(Dataset items)
★ ★ ★ ★ ★ ★ ★
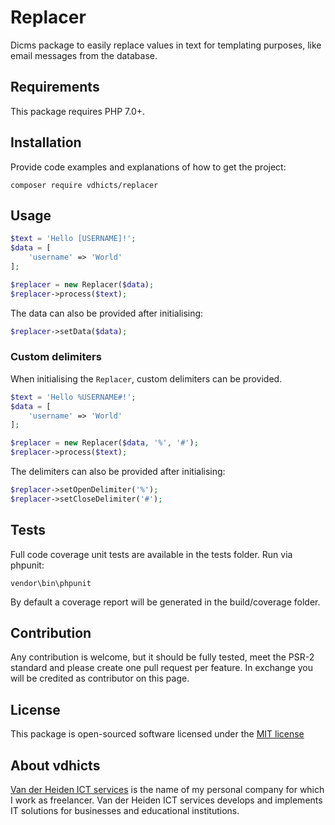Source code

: # Replacer

Dicms package to easily replace values in text for templating purposes, like email messages from the database.

## Requirements

This package requires PHP 7.0+.

## Installation

Provide code examples and explanations of how to get the project:

`composer require vdhicts/replacer`

## Usage

```php
$text = 'Hello [USERNAME]!';
$data = [
    'username' => 'World'
];

$replacer = new Replacer($data);
$replacer->process($text);
```

The data can also be provided after initialising:

```php
$replacer->setData($data);
```

### Custom delimiters

When initialising the `Replacer`, custom delimiters can be provided.

```php
$text = 'Hello %USERNAME#!';
$data = [
    'username' => 'World'
];

$replacer = new Replacer($data, '%', '#');
$replacer->process($text);
```

The delimiters can also be provided after initialising:

```php
$replacer->setOpenDelimiter('%');
$replacer->setCloseDelimiter('#');
```

## Tests

Full code coverage unit tests are available in the tests folder. Run via phpunit:

`vendor\bin\phpunit`

By default a coverage report will be generated in the build/coverage folder.

## Contribution

Any contribution is welcome, but it should be fully tested, meet the PSR-2 standard and please create one pull request 
per feature. In exchange you will be credited as contributor on this page.

## License

This package is open-sourced software licensed under the [MIT license](http://opensource.org/licenses/MIT)

## About vdhicts

[Van der Heiden ICT services](https://www.vdhicts.nl) is the name of my personal company for which I work as 
freelancer. Van der Heiden ICT services develops and implements IT solutions for businesses and educational 
institutions.
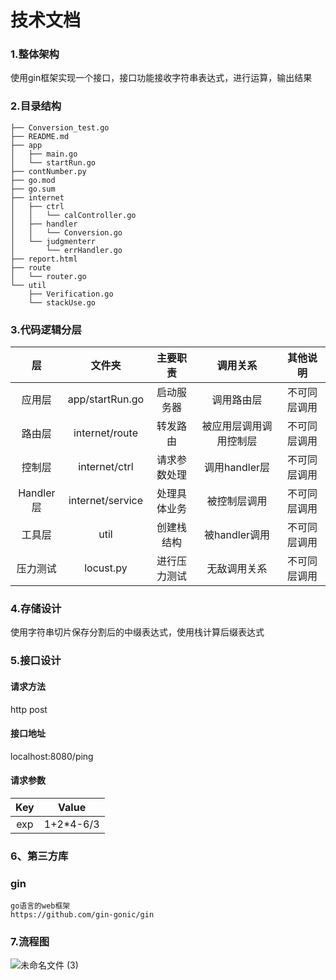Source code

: # 技术文档

### 1.整体架构

使用gin框架实现一个接口，接口功能接收字符串表达式，进行运算，输出结果


### 2.目录结构

```
├── Conversion_test.go
├── README.md
├── app
│   ├── main.go
│   └── startRun.go
├── contNumber.py
├── go.mod
├── go.sum
├── internet
│   ├── ctrl
│   │   └── calController.go
│   ├── handler
│   │   └── Conversion.go
│   └── judgmenterr
│       └── errHandler.go
├── report.html
├── route
│   └── router.go
└── util
    ├── Verification.go
    └── stackUse.go

```



### 



### 3.代码逻辑分层

|    层     |      文件夹      |   主要职责   |        调用关系        |   其他说明   |
| :-------: | :--------------: | :----------: | :--------------------: | :----------: |
|  应用层   | app/startRun.go  |  启动服务器  |       调用路由层       | 不可同层调用 |
|  路由层   |  internet/route  |   转发路由   | 被应用层调用调用控制层 | 不可同层调用 |
|  控制层   |  internet/ctrl   | 请求参数处理 |     调用handler层      | 不可同层调用 |
| Handler层 | internet/service | 处理具体业务 |      被控制层调用      | 不可同层调用 |
|  工具层   |       util       |  创建栈结构  |     被handler调用      | 不可同层调用 |
| 压力测试  |    locust.py     | 进行压力测试 |      无敌调用关系      | 不可同层调用 |



### 4.存储设计

使用字符串切片保存分割后的中缀表达式，使用栈计算后缀表达式



### 5.接口设计

#### 请求方法

http post

#### 接口地址

localhost:8080/ping

#### 请求参数

| Key  |   Value   |
| :--: | :-------: |
| exp  | 1+2*4-6/3 |



### 6、第三方库

### gin

```
go语言的web框架
https://github.com/gin-gonic/gin
```



### 7.流程图

![未命名文件 (3)](https://user-images.githubusercontent.com/87186547/127139426-60273fe8-b032-4a63-8d17-621b9595d41f.jpg)


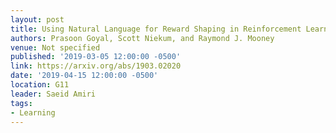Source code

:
 ```yaml
---
layout: post
title: Using Natural Language for Reward Shaping in Reinforcement Learning
authors: Prasoon Goyal, Scott Niekum, and Raymond J. Mooney
venue: Not specified
published: '2019-03-05 12:00:00 -0500'
link: https://arxiv.org/abs/1903.02020
date: '2019-04-15 12:00:00 -0500'
location: G11
leader: Saeid Amiri
tags:
- Learning
---
```

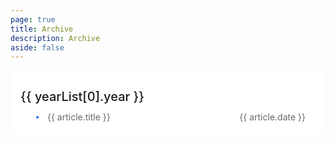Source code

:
 ```yaml
---
page: true
title: Archive
description: Archive
aside: false
---
```


<div v-for="yearList in data" class="year-container">
    <div class="year">
        {{ yearList[0].year }}
    </div>
    <a :href="article.path" v-for="(article, index) in yearList" :key="index" class="posts">
        <div class="post-container">
            <div class="post-dot"></div>
            {{ article.title }}
        </div>
        <div class="date">{{ article.date }}</div>
    </a>
</div>

<script>
  export default {
    data() {
      return {
        data: []
      }
    },
    mounted() {
      
      this.data = Object.values(this.$site.pages.filter(i => i.pid === 'post').reduce((result, item) => {
        const year = item.path.slice(1, 5)
        item.year = +year
        item.date = item.path.slice(1, 11)
        item.dateTime = new Date(item.date).getTime()
        if (!result[year]) result[year] = []
        result[year].push(item)
        return result
      }, {})).map(i => {
        i = i.sort((a, b) => b.dateTime - a.dateTime)
        return i
      }).sort((a, b) => b[0].year - a[0].year)
    }
  }
</script>
<style scoped>
.year {
  padding: 14px 0 8px 0;
  font-size: 1.25rem;
  font-weight: 500;
  font-family: var(--date-font-family),serif;
}
.posts {
  padding: 4px 0 4px 25px;
  display: flex;
  justify-content: space-between;
  align-items: center;
}
a.posts {
  color: rgba(60, 60, 67, 0.78);
}

.year-container {
  background-color: #fff;
  padding: 16px 32px 16px 16px
}

.post-dot {
  display: inline-block;
  margin-right: 10px;
  margin-bottom: 3px;
  width: 4px;
  height: 4px;
  border-radius: 50%;
  background-color: #2563eb;
}
</style>
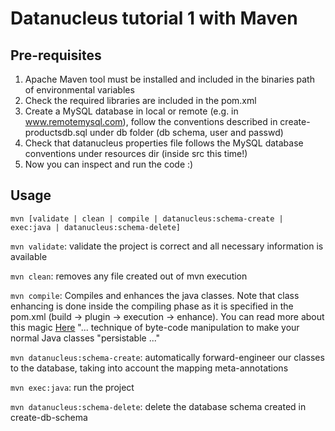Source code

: Datanucleus tutorial 1 with Maven
=================================

## Pre-requisites
1. Apache Maven tool must be installed and included in the binaries path of environmental variables
2. Check the required libraries are included in the pom.xml
3. Create a MySQL database in local or remote (e.g. in www.remotemysql.com), follow the conventions described in create-productsdb.sql under db folder (db schema, user and passwd)
4. Check that datanucleus properties file follows the MySQL database conventions under resources dir (inside src this time!)
5. Now you can inspect and run the code :)

## Usage
```
mvn [validate | clean | compile | datanucleus:schema-create | exec:java | datanucleus:schema-delete]
```

```mvn validate```: validate the project is correct and all necessary information is available

```mvn clean```: removes any file created out of mvn execution

```mvn compile```: Compiles and enhances the java classes. Note that class enhancing is done inside the compiling phase as it is specified in the pom.xml (build -> plugin -> execution -> enhance). You can read more about this magic [Here](http://www.datanucleus.org/products/accessplatform_4_1/jpa/enhancer.html) "... technique of byte-code manipulation to make your normal Java classes "persistable ..." 

```mvn datanucleus:schema-create```: automatically forward-engineer our classes to the database, taking into account the mapping meta-annotations

```mvn exec:java```: run the project

```mvn datanucleus:schema-delete```: delete the database schema created in create-db-schema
★ ★ ★ ★ ★ ★ ★
What the exercise asks> Each entry above should be written out again exactly, without its pictures.

Answer area>
Source code

: # Replacer

Dicms package to easily replace values in text for templating purposes, like email messages from the database.

## Requirements

This package requires PHP 7.0+.

## Installation

Provide code examples and explanations of how to get the project:

`composer require vdhicts/replacer`

## Usage

```php
$text = 'Hello [USERNAME]!';
$data = [
    'username' => 'World'
];

$replacer = new Replacer($data);
$replacer->process($text);
```

The data can also be provided after initialising:

```php
$replacer->setData($data);
```

### Custom delimiters

When initialising the `Replacer`, custom delimiters can be provided.

```php
$text = 'Hello %USERNAME#!';
$data = [
    'username' => 'World'
];

$replacer = new Replacer($data, '%', '#');
$replacer->process($text);
```

The delimiters can also be provided after initialising:

```php
$replacer->setOpenDelimiter('%');
$replacer->setCloseDelimiter('#');
```

## Tests

Full code coverage unit tests are available in the tests folder. Run via phpunit:

`vendor\bin\phpunit`

By default a coverage report will be generated in the build/coverage folder.

## Contribution

Any contribution is welcome, but it should be fully tested, meet the PSR-2 standard and please create one pull request 
per feature. In exchange you will be credited as contributor on this page.

## License

This package is open-sourced software licensed under the [MIT license](http://opensource.org/licenses/MIT)

## About vdhicts

[Van der Heiden ICT services](https://www.vdhicts.nl) is the name of my personal company for which I work as 
freelancer. Van der Heiden ICT services develops and implements IT solutions for businesses and educational 
institutions.
Source code

: # 技术文档

### 1.整体架构

使用gin框架实现一个接口，接口功能接收字符串表达式，进行运算，输出结果


### 2.目录结构

```
├── Conversion_test.go
├── README.md
├── app
│   ├── main.go
│   └── startRun.go
├── contNumber.py
├── go.mod
├── go.sum
├── internet
│   ├── ctrl
│   │   └── calController.go
│   ├── handler
│   │   └── Conversion.go
│   └── judgmenterr
│       └── errHandler.go
├── report.html
├── route
│   └── router.go
└── util
    ├── Verification.go
    └── stackUse.go

```



### 



### 3.代码逻辑分层

|    层     |      文件夹      |   主要职责   |        调用关系        |   其他说明   |
| :-------: | :--------------: | :----------: | :--------------------: | :----------: |
|  应用层   | app/startRun.go  |  启动服务器  |       调用路由层       | 不可同层调用 |
|  路由层   |  internet/route  |   转发路由   | 被应用层调用调用控制层 | 不可同层调用 |
|  控制层   |  internet/ctrl   | 请求参数处理 |     调用handler层      | 不可同层调用 |
| Handler层 | internet/service | 处理具体业务 |      被控制层调用      | 不可同层调用 |
|  工具层   |       util       |  创建栈结构  |     被handler调用      | 不可同层调用 |
| 压力测试  |    locust.py     | 进行压力测试 |      无敌调用关系      | 不可同层调用 |



### 4.存储设计

使用字符串切片保存分割后的中缀表达式，使用栈计算后缀表达式



### 5.接口设计

#### 请求方法

http post

#### 接口地址

localhost:8080/ping

#### 请求参数

| Key  |   Value   |
| :--: | :-------: |
| exp  | 1+2*4-6/3 |



### 6、第三方库

### gin

```
go语言的web框架
https://github.com/gin-gonic/gin
```



### 7.流程图

![未命名文件 (3)](https://user-images.githubusercontent.com/87186547/127139426-60273fe8-b032-4a63-8d17-621b9595d41f.jpg)


Source code

:
 ```yaml
---
layout: post
title: Using Natural Language for Reward Shaping in Reinforcement Learning
authors: Prasoon Goyal, Scott Niekum, and Raymond J. Mooney
venue: Not specified
published: '2019-03-05 12:00:00 -0500'
link: https://arxiv.org/abs/1903.02020
date: '2019-04-15 12:00:00 -0500'
location: G11
leader: Saeid Amiri
tags:
- Learning
---
```

Source code

:
 ```yaml
---
page: true
title: Archive
description: Archive
aside: false
---
```


<div v-for="yearList in data" class="year-container">
    <div class="year">
        {{ yearList[0].year }}
    </div>
    <a :href="article.path" v-for="(article, index) in yearList" :key="index" class="posts">
        <div class="post-container">
            <div class="post-dot"></div>
            {{ article.title }}
        </div>
        <div class="date">{{ article.date }}</div>
    </a>
</div>

<script>
  export default {
    data() {
      return {
        data: []
      }
    },
    mounted() {
      
      this.data = Object.values(this.$site.pages.filter(i => i.pid === 'post').reduce((result, item) => {
        const year = item.path.slice(1, 5)
        item.year = +year
        item.date = item.path.slice(1, 11)
        item.dateTime = new Date(item.date).getTime()
        if (!result[year]) result[year] = []
        result[year].push(item)
        return result
      }, {})).map(i => {
        i = i.sort((a, b) => b.dateTime - a.dateTime)
        return i
      }).sort((a, b) => b[0].year - a[0].year)
    }
  }
</script>
<style scoped>
.year {
  padding: 14px 0 8px 0;
  font-size: 1.25rem;
  font-weight: 500;
  font-family: var(--date-font-family),serif;
}
.posts {
  padding: 4px 0 4px 25px;
  display: flex;
  justify-content: space-between;
  align-items: center;
}
a.posts {
  color: rgba(60, 60, 67, 0.78);
}

.year-container {
  background-color: #fff;
  padding: 16px 32px 16px 16px
}

.post-dot {
  display: inline-block;
  margin-right: 10px;
  margin-bottom: 3px;
  width: 4px;
  height: 4px;
  border-radius: 50%;
  background-color: #2563eb;
}
</style>
Source code

: Datanucleus tutorial 1 with Maven
=================================

## Pre-requisites
1. Apache Maven tool must be installed and included in the binaries path of environmental variables
2. Check the required libraries are included in the pom.xml
3. Create a MySQL database in local or remote (e.g. in www.remotemysql.com), follow the conventions described in create-productsdb.sql under db folder (db schema, user and passwd)
4. Check that datanucleus properties file follows the MySQL database conventions under resources dir (inside src this time!)
5. Now you can inspect and run the code :)

## Usage
```
mvn [validate | clean | compile | datanucleus:schema-create | exec:java | datanucleus:schema-delete]
```

```mvn validate```: validate the project is correct and all necessary information is available

```mvn clean```: removes any file created out of mvn execution

```mvn compile```: Compiles and enhances the java classes. Note that class enhancing is done inside the compiling phase as it is specified in the pom.xml (build -> plugin -> execution -> enhance). You can read more about this magic [Here](http://www.datanucleus.org/products/accessplatform_4_1/jpa/enhancer.html) "... technique of byte-code manipulation to make your normal Java classes "persistable ..." 

```mvn datanucleus:schema-create```: automatically forward-engineer our classes to the database, taking into account the mapping meta-annotations

```mvn exec:java```: run the project

```mvn datanucleus:schema-delete```: delete the database schema created in create-db-schema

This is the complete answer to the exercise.